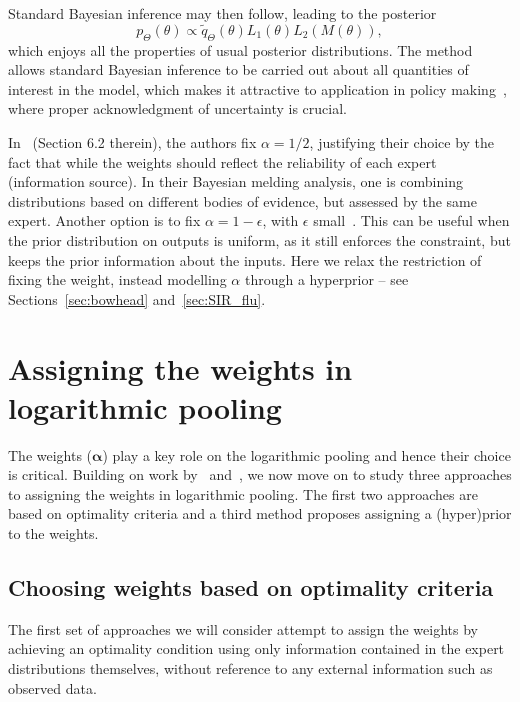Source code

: \documentclass[12pt]{article}
\begin{document}
Standard Bayesian inference may then follow,  leading to the posterior
\begin{equation}
 \label{eq:BMpoolposterior}
 p_{\Theta}(\theta) \propto \tilde{q}_{\Theta}(\theta) L_1(\theta) L_2(M(\theta)),
\end{equation}
which enjoys all the properties of usual posterior distributions.
The method allows standard Bayesian inference to be carried out about all quantities of interest in the model, which makes it attractive to application in policy making~\parencite{Alkema2008}, where proper acknowledgment of uncertainty is crucial.

In~\textcite{Poole2000} (Section 6.2 therein), the authors fix $\alpha = 1/2$, justifying their choice by the fact that while the weights should reflect the reliability of each expert (information source).
In their Bayesian melding analysis, one is combining distributions based on different bodies of evidence, but assessed by the same expert.
Another option is to fix $\alpha = 1-\epsilon$, with $\epsilon$ small~\parencite{Alkema2007}.
This can be useful when the prior distribution on outputs is uniform, as it still enforces the constraint, but keeps the prior information about the inputs.
Here we relax the restriction of fixing the weight, instead modelling $\alpha$ through a hyperprior -- see Sections~\ref{sec:bowhead} and~\ref{sec:SIR_flu}. 

\section{Assigning the weights in logarithmic pooling}
\label{sec:weights}

The weights ($\boldsymbol \alpha$) play a key role on the logarithmic pooling and hence their choice is critical.
Building on work by~\textcite{Poole2000,Rufo2012A,Rufo2012B} and~\textcite{Abbas2009}, we now move on to study three approaches to assigning the weights in logarithmic pooling.
The first two approaches are based on optimality criteria and a third method proposes assigning a (hyper)prior to the weights.

\subsection{Choosing weights based on optimality criteria}

The first set of approaches we will consider attempt to assign the weights by achieving an optimality condition using only information contained in the expert distributions themselves, without reference to any external information such as observed data.
\end{document}
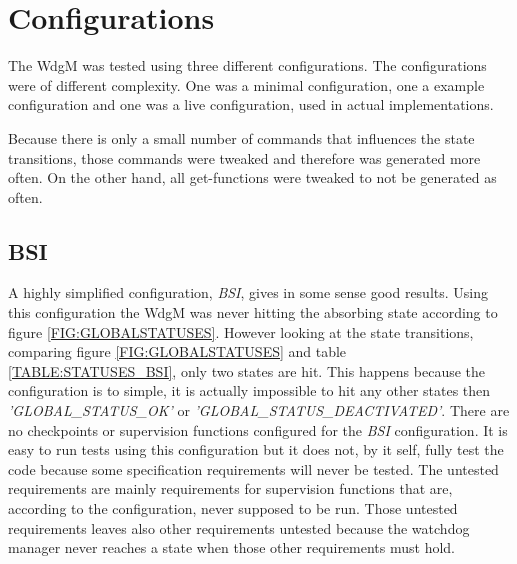 \section{Configurations}
The WdgM was tested using three different configurations. The configurations
were of different complexity. One was a minimal configuration, one a example
configuration and one was a live configuration, used in actual implementations.

Because there is only a small number of commands that influences the state
transitions, those commands were tweaked and therefore was generated more
often. On the other hand, all get-functions were tweaked to not be generated as often.

\subsection{BSI}
A highly simplified configuration, \emph{BSI}, gives in some sense good results.
Using this configuration the WdgM was never hitting the absorbing state
according to figure \ref{FIG:GLOBALSTATUSES}.  However looking at the state
transitions, comparing figure \ref{FIG:GLOBALSTATUSES} and table
\ref{TABLE:STATUSES_BSI}, only two states are hit. This happens
because the configuration is to simple, it is actually impossible to hit
any other states then \emph{'GLOBAL\_STATUS\_OK'} or
\emph{'GLOBAL\_STATUS\_DEACTIVATED'}. There are no checkpoints or supervision
functions configured for the \emph{BSI} configuration.
It is easy to run tests using this configuration but it does not, by it self,
fully test the code because some specification requirements will never be
tested. The untested requirements are mainly requirements for supervision
functions that are, according to the configuration, never supposed to be
run. Those untested requirements leaves also other requirements untested because
the watchdog manager never reaches a state when those other requirements must
hold.

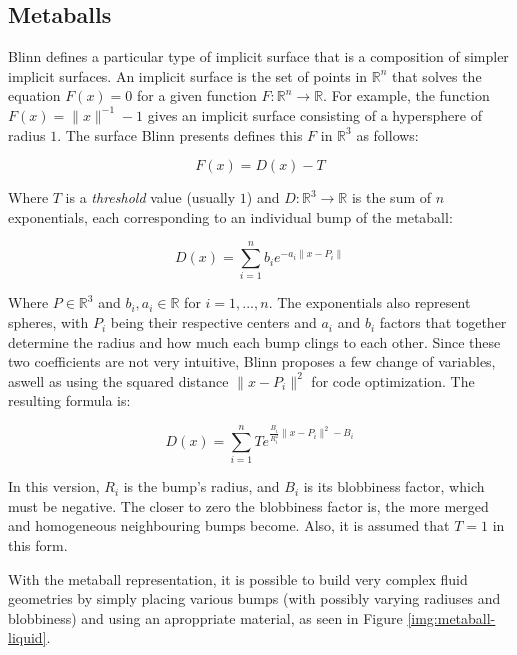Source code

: \documentclass[conference]{acmsiggraph}
\begin{document}
\subsection{Metaballs}

Blinn  defines a particular type of
implicit surface that is a composition of simpler implicit surfaces. An implicit
surface is the set of points in $\mathbb{R}^n$ that solves the equation
$F(x) = 0$ for a given function $F:\mathbb{R}^n \rightarrow \mathbb{R}$. For
example, the function $F(x) = \|x\|^{-1} - 1$ gives an implicit surface
consisting of a hypersphere of radius $1$. The surface Blinn presents defines
this $F$ in $\mathbb{R}^3$ as follows:

\begin{equation}
  F(x) = D(x) - T
\end{equation}

Where $T$ is a \textit{threshold} value (usually $1$) and
$D:\mathbb{R}^3 \rightarrow \mathbb{R}$ is the sum of $n$ exponentials, each
corresponding to an individual bump of the metaball:

\begin{equation}
  D(x) = \sum_{i=1}^{n} b_i e^{-a_i \|x-P_i\|}
\end{equation}

Where $P\in\mathbb{R}^3$ and $b_i,a_i\in\mathbb{R}$ for $i=1,...,n$. The
exponentials also represent spheres, with $P_i$ being their respective centers
and $a_i$ and $b_i$ factors that together determine the radius and how much each
bump clings to each other. Since these two coefficients are not very intuitive,
Blinn proposes a few change of variables, aswell as using the squared distance
$\|x-P_i\|^2$ for code optimization. The resulting formula is:

\begin{equation}
  D(x) = \sum_{i=1}^{n} T e^{\frac{B_i}{R_i^2}\|x-P_i\|^2 - B_i}
\end{equation}

In this version, $R_i$ is the bump's radius, and $B_i$ is its blobbiness
factor, which must be negative. The closer to zero the blobbiness factor is,
the more merged and homogeneous neighbouring bumps become. Also, it is assumed
that $T=1$ in this form.

With the metaball representation, it is possible to build very complex fluid
geometries by simply placing various bumps (with possibly varying radiuses and
blobbiness) and using an aproppriate material, as seen in Figure
\ref{img:metaball-liquid}\footnotemark{}.
\end{document}
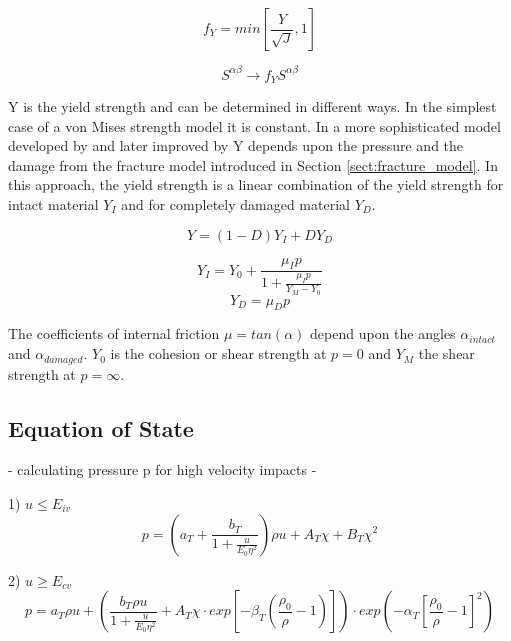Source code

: \begin{equation}
    f_Y = min \left[\frac{Y}{\sqrt{J}}, 1 \right]
\end{equation}

\begin{equation}
    S^{\alpha \beta} \rightarrow f_Y S^{\alpha \beta}
\end{equation}

Y is the yield strength and can be determined in different ways. In the simplest case of a von Mises strength model it is constant. In a more sophisticated model developed by \cite{Collins_2004} and later improved by \cite{Jutzi_2015} Y depends upon the pressure and the damage from the fracture model introduced in Section \ref{sect:fracture_model}. In this approach, the yield strength is a linear combination of the yield strength for intact material $Y_I$ and for completely damaged material $Y_D$.

\begin{equation}
    Y = \left(1 - D \right)Y_I + DY_D
\end{equation}

\begin{equation}
    Y_I = Y_0 + \frac{\mu_I p}{1 + \frac{\mu_I p}{Y_M - Y_0}}
\end{equation}
\begin{equation}
    Y_D = \mu_D p
\end{equation}

The coefficients of internal friction $\mu = tan(\alpha)$ depend upon the angles $\alpha_{intact}$ and $\alpha_{damaged}$. $Y_0$ is the cohesion or shear strength at $p = 0$ and $Y_M$ the shear strength at $p = \infty$.


\subsection{Equation of State}
- calculating pressure p for high velocity impacts
- \cite{Tillotson_1962}

1) $u \leq E_{iv}$
\begin{equation}
    p = \left(a_T + \frac{b_T}{1 + \frac{u}{E_0\eta^2}}\right)\rho u + A_T \chi + B_T \chi^2
\end{equation}


2) $u \geq E_{cv}$
\begin{equation}
    p = a_T \rho u + \left( \frac{b_T \rho u}{1 + \frac{u}{E_0 \eta^2}} + A_T \chi \cdot exp\left[-\beta_T\left(\frac{\rho_0}{\rho} - 1\right)\right] \right) \cdot exp \left(-\alpha_T \left[\frac{\rho_0}{\rho} - 1 \right]^2 \right)
\end{equation}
★ ★ ★ ★
◆ **Work instructions**: Retrieve every line above holding the word "according".

◆ **Solved problem**:
according to figure \ref{FIG:GLOBALSTATUSES}.  However looking at the state
functions that are, according to the configuration, never supposed to be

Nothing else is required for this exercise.